Bachelor degree requirements
- Requirements for Bachelor degrees comprise a minimum of 24 units, comprising 8-10 units at introductory level, 6-10 units at intermediate level and 6-10 units at advanced level. For Bachelor degrees with requirements over 24 units, all additional units will be at advanced level.
- Required units
Course duration Unit numbers and levels Units required Nominal degree length Introductory Intermediate Advanced 24 3 year 8-10 6-10 6-10 28 3.5 year 8-10 6-10 10-14 32 4 year 8-10 6-10 14-18 40 5 year 8-10 6-10 18-22
The ranges in unit numbers accommodate choice in the levels of units in the degree electives and student electives only.
There will be two Bachelor degree models: General and Specialist, which are defined by the combination of modules and electives of the first 24 units.
- A standard major module is comprised of 8 units: 2 introductory, 2 intermediate and 4 advanced;
- a reversed major module is comprised of 8 units: 4 introductory, 2 intermediate and 2 advanced;
- a minor module is comprised of 4 units: 2 introductory and 2 intermediate;
- degree electives units are those chosen from a schedule provided by the faculty;
- student elective units are those selected by candidates from any available units in which they are qualified to enrol.
- The models are identified in Schedule A and details of the availability of modules and units are listed in Schedules B and C respectively.
The first 24 units of a General degree will comprise: one standard major, one minor, 4 degree elective units and 8 student elective units.
The first 24 units of a Specialist degree will follow either:
- Specialist model 1: two standard majors, one minor and 4 student elective units, or
- Specialist model 2: one standard and one reversed major, one minor and 4 student elective units, or
- Specialist model 3: either two standard majors, one minor, 2 degree electives and 2 student electives, or one standard and one reversed major, one minor, 2 degree electives and 2 student elective units.
- Enrolment in all units will be in accordance with requisites determined by the relevant Faculty.
- When two or more units of the same name or content are offered within the University, only one may be counted towards the degree.
Enrolment exemption - credit for previous studies
Passes in units in other incomplete courses in this University or another approved tertiary institution (or other approved professional examining body) may be credited towards the degree and a course plan developed to detail the units required by the student to qualify for the degree.
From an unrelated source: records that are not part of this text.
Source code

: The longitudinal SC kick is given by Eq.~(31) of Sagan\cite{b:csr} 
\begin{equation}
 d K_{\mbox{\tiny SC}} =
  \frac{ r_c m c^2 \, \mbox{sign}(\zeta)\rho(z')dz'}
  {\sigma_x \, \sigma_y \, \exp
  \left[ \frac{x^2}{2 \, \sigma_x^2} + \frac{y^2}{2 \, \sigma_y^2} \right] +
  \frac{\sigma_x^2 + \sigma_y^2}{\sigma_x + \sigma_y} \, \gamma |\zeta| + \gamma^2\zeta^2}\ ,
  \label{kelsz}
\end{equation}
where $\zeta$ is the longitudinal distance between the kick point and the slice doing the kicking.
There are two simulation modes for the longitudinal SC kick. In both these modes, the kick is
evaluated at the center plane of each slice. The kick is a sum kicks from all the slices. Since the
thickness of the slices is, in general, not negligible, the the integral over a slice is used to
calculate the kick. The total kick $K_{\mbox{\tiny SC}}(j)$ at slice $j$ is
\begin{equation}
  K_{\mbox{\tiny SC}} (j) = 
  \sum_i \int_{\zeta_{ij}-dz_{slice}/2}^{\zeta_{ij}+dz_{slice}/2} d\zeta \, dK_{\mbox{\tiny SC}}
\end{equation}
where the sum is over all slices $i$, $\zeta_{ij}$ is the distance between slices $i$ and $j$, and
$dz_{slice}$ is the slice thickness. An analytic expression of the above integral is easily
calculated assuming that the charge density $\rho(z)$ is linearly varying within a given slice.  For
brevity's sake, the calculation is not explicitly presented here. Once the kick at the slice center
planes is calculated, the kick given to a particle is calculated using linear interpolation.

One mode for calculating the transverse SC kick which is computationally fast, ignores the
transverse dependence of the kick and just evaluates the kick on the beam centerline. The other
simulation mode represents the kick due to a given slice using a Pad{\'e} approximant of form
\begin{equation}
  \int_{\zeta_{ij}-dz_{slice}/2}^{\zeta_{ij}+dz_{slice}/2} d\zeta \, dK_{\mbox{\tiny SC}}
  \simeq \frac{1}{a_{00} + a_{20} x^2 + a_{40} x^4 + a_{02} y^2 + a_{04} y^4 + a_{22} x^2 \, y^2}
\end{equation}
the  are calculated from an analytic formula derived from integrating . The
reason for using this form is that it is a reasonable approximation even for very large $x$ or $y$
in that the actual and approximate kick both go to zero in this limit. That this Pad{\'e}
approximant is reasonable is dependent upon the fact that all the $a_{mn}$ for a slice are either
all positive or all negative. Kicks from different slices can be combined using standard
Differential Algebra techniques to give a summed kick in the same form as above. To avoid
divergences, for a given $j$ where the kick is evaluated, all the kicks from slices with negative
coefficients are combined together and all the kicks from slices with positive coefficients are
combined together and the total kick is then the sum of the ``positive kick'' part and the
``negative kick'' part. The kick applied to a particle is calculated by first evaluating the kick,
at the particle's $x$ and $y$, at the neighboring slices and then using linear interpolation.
The maximum credit granted will be in accordance with the limits as stated in Rule 3 Admission and Student Progress.
Students who have passed units towards degrees under the previous specifications will be entitled to transfer to the degrees under these specifications with full equivalent credit. The transition for continuing students to these specifications will be managed to ensure that students are not disadvantaged.
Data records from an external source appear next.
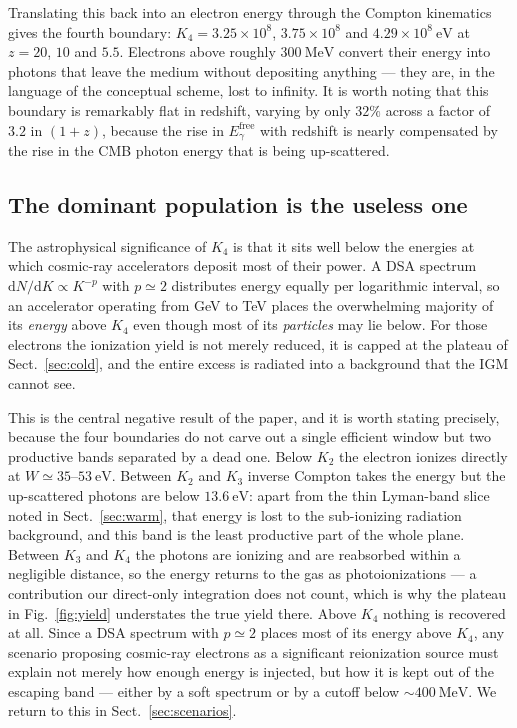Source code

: \documentclass[twocolumn]{article}
\begin{document}
Translating this back into an electron energy through the Compton kinematics
gives the fourth boundary: $K_4 = 3.25\times10^{8}$, $3.75\times10^{8}$ and
$4.29\times10^{8}\ \mathrm{eV}$ at $z = 20$, $10$ and $5.5$. Electrons above
roughly $300\ \mathrm{MeV}$ convert their energy into photons that leave the
medium without depositing anything --- they are, in the language of the
conceptual scheme, lost to infinity. It is worth noting that this boundary is
remarkably flat in redshift, varying by only $32\%$ across a factor of $3.2$ in
$(1+z)$, because the rise in $E_\gamma^{\mathrm{free}}$ with redshift is nearly
compensated by the rise in the CMB photon energy that is being up-scattered.

\subsection{The dominant population is the useless one}

The astrophysical significance of $K_4$ is that it sits well below the energies
at which cosmic-ray accelerators deposit most of their power. A DSA spectrum
$\mathrm{d}N/\mathrm{d}K \propto K^{-p}$ with $p \simeq 2$
\citep{Park2015,Ruszkowski2023} distributes energy equally per logarithmic
interval, so an accelerator operating from GeV to TeV places the overwhelming
majority of its \emph{energy} above $K_4$ even though most of its
\emph{particles} may lie below. For those electrons the ionization yield is not
merely reduced, it is capped at the plateau of Sect.~\ref{sec:cold},
and the entire excess is radiated into a background that the IGM cannot see.

This is the central negative result of the paper, and it is worth stating
precisely, because the four boundaries do not carve out a single efficient
window but two productive bands separated by a dead one. Below $K_2$ the
electron ionizes directly at $W \simeq 35$--$53\ \mathrm{eV}$. Between
$K_2$ and $K_3$ inverse Compton takes the energy but the up-scattered photons
are below $13.6\ \mathrm{eV}$: apart from the thin Lyman-band slice noted in
Sect.~\ref{sec:warm}, that energy is lost to the sub-ionizing radiation
background, and this band is the least productive part of the whole plane.
Between $K_3$ and $K_4$ the photons are ionizing and are reabsorbed within a
negligible distance, so the energy returns to the gas as photoionizations ---
a contribution our direct-only integration does not count, which is why the
plateau in Fig.~\ref{fig:yield} understates the true yield there. Above $K_4$
nothing is recovered at all. Since a DSA spectrum with $p \simeq 2$ places most
of its energy above $K_4$, any scenario proposing cosmic-ray electrons as a significant reionization
source must explain not merely how enough energy is injected, but how it is
kept out of the escaping band --- either by a soft spectrum or by a cutoff
below $\sim\!400\ \mathrm{MeV}$. We return to this in
Sect.~\ref{sec:scenarios}.
\end{document}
NB: Academic Senate noted (31.10.08) that is it recognised that professionally accredited degrees required for entry to professional practice will not be compromised by the move to standard course structures. UTAS will have the opportunity to put its position on the benefits on implementing the standard course structures to accreditation bodies when these programs come up for reaccreditation. If accrediting authorities or any national curriculum arrangements require a structure which does not fit a model already approved, then the UTLC will be requested to develop an additional model.